Neurons can be quick to fire while in their death throes. This may be because their reduced size gives them a shorter fuse, according to a study published November 13 in Neuron. Researchers led by Stefan Remy of the German Center for Neurodegenerative Diseases in Bonn reported that as amyloid plaques overrun the brain in a mouse model of Alzheimer’s disease, shrinking dendrites render hippocampal neurons small enough that they are more easily stimulated, firing more often. Both dendritic destruction and hyperactivity have been observed in the context of neurodegenerative diseases, including AD, but this study proposes a mechanistic link between the two processes.

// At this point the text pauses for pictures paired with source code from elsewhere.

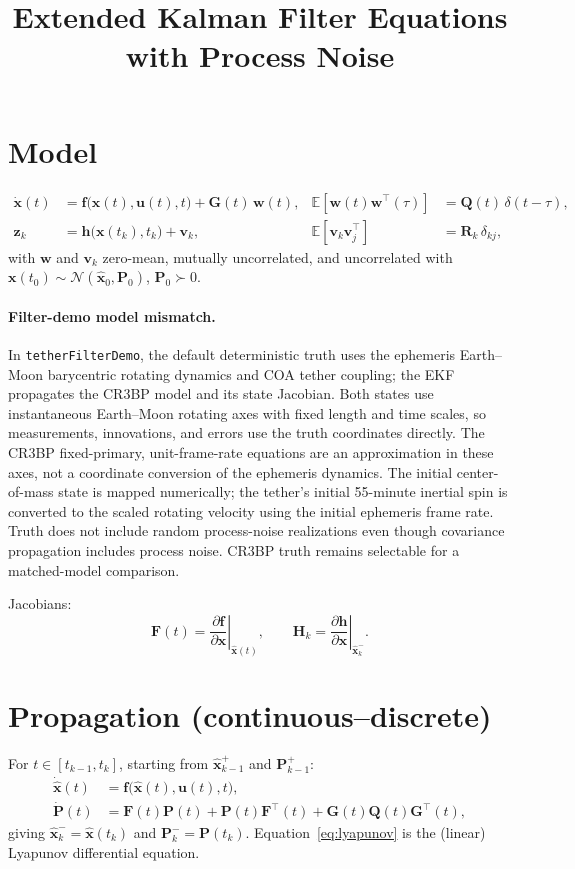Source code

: \documentclass[]{article}
\title{Extended Kalman Filter Equations with Process Noise}
\author{}
\date{}
\newcommand{\x}{\bm{x}}
\newcommand{\xh}{\hat{\bm{x}}}
\newcommand{\z}{\bm{z}}
\newcommand{\Pm}{\mathbf{P}}
\newcommand{\Fm}{\mathbf{F}}
\newcommand{\Gm}{\mathbf{G}}
\newcommand{\Hm}{\mathbf{H}}
\newcommand{\Qm}{\mathbf{Q}}
\newcommand{\Rm}{\mathbf{R}}
\begin{document}
\maketitle

\section*{Model}
\begin{align}
  \dot{\x}(t) &= \bm{f}\big(\x(t),\bm{u}(t),t\big) + \Gm(t)\,\bm{w}(t),
  & \mathbb{E}\!\left[\bm{w}(t)\bm{w}^\top(\tau)\right] &= \Qm(t)\,\delta(t-\tau), \\
  \z_k &= \bm{h}\big(\x(t_k),t_k\big) + \bm{v}_k,
  & \mathbb{E}\!\left[\bm{v}_k\bm{v}_j^\top\right] &= \Rm_k\,\delta_{kj},
\end{align}
with $\bm{w}$ and $\bm{v}_k$ zero-mean, mutually uncorrelated, and
uncorrelated with $\x(t_0)\sim\mathcal{N}(\xh_0,\Pm_0)$, $\Pm_0\succ 0$.

\paragraph{Filter-demo model mismatch.}
In \texttt{tetherFilterDemo}, the default deterministic truth uses the
ephemeris Earth--Moon barycentric rotating dynamics and COA tether coupling;
the EKF propagates the CR3BP model and its state Jacobian. Both states use
instantaneous Earth--Moon rotating axes with fixed length and time scales, so
measurements, innovations, and errors use the truth coordinates directly.
The CR3BP fixed-primary, unit-frame-rate equations are an approximation in
these axes, not a coordinate conversion of the ephemeris dynamics. The
initial center-of-mass state is mapped numerically; the tether's initial
55-minute inertial spin is converted to the scaled rotating velocity using
the initial ephemeris frame rate. Truth does not include random process-noise
realizations even though covariance propagation includes process noise.
CR3BP truth remains selectable for a matched-model comparison.

Jacobians:
\begin{equation}
  \Fm(t) = \left.\frac{\partial \bm{f}}{\partial \x}\right|_{\xh(t)}, \qquad
  \Hm_k  = \left.\frac{\partial \bm{h}}{\partial \x}\right|_{\xh_k^-}.
\end{equation}

\section*{Propagation (continuous--discrete)}
For $t\in[t_{k-1},t_k]$, starting from $\xh_{k-1}^+$ and $\Pm_{k-1}^+$:
\begin{align}
  \dot{\xh}(t) &= \bm{f}\big(\xh(t),\bm{u}(t),t\big), \\
  \dot{\Pm}(t) &= \Fm(t)\Pm(t) + \Pm(t)\Fm^\top(t) + \Gm(t)\Qm(t)\Gm^\top(t),
  \label{eq:lyapunov}
\end{align}
giving $\xh_k^- = \xh(t_k)$ and $\Pm_k^- = \Pm(t_k)$.
Equation~\eqref{eq:lyapunov} is the (linear) Lyapunov differential equation.
\end{document}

“Finding this structure-function relation is very exciting and represents a major advance in our understanding of how amyloid-β pathology alters brain function at the level of individual neurons,” Marc Busche of the Technical University of Munich wrote in a comment to Alzforum. “This novel mechanism may also have broad implications for other diseases that are associated with neurodegeneration.” Busche was not an author on the paper.
Burst Boost. Local field potentials measured in the hippocampus revealed network bursts in APP/PS1 mice (right) compared with the single action potentials seen in wild-type mice (left). [Image courtesy of Zuzana Šišková et al., Neuron, 2014.]
Long before neurons croak in the face of disease, they start to shrink and change shape, Remy told Alzforum. One characteristic change is the shrinkage of the dendritic arbor, which, like the branches of a tree, make up most of a neuron's surface area. Indeed, loss of dendritic branches has been observed in people with AD as well as in AD mouse models (see Oct 2004 news story and Grutzendler et al., 2007). In addition to these morphological changes, neuronal activity changes as disease progresses, and some neurons become more excitable (see Sep 2008 news story and May 2012 news story). However, understanding the relationship between morphological deterioration and changes to neuronal activation patterns has been difficult.
To connect the dots, Remy, an electrophysiologist, invoked a basic law of physics. “If you reduce the surface area of the cell membrane, you need less current to charge the membrane and trigger the neuron to fire,” he said. Remy hypothesized that the loss of dendritic branches in neurodegenerative disease would therefore boost neuronal excitability.
To test this idea, first author Zuzana Šišková and colleagues turned to an APP/PS1 mouse model (see Willuweit et al., 2009). The researchers first measured the excitability of hippocampal neurons using an in vivo whole-cell patch-clamp technique: They inserted electrodes into the CA1 pyramidal layer of the hippocampus of deeply anesthetized mice and recorded neuronal firing patterns. They found that compared to neurons in wild-type or young APP/PS1 mice, neurons in plaque-ridden 10- to 14-month-old APP/PS1 mice more often fired spontaneously. They tended to go overboard, firing bursts of back-to-back action potentials rather than just one at a time. This hyperactivity increased whole network bursts, as detected by measuring local field potentials in the hippocampus.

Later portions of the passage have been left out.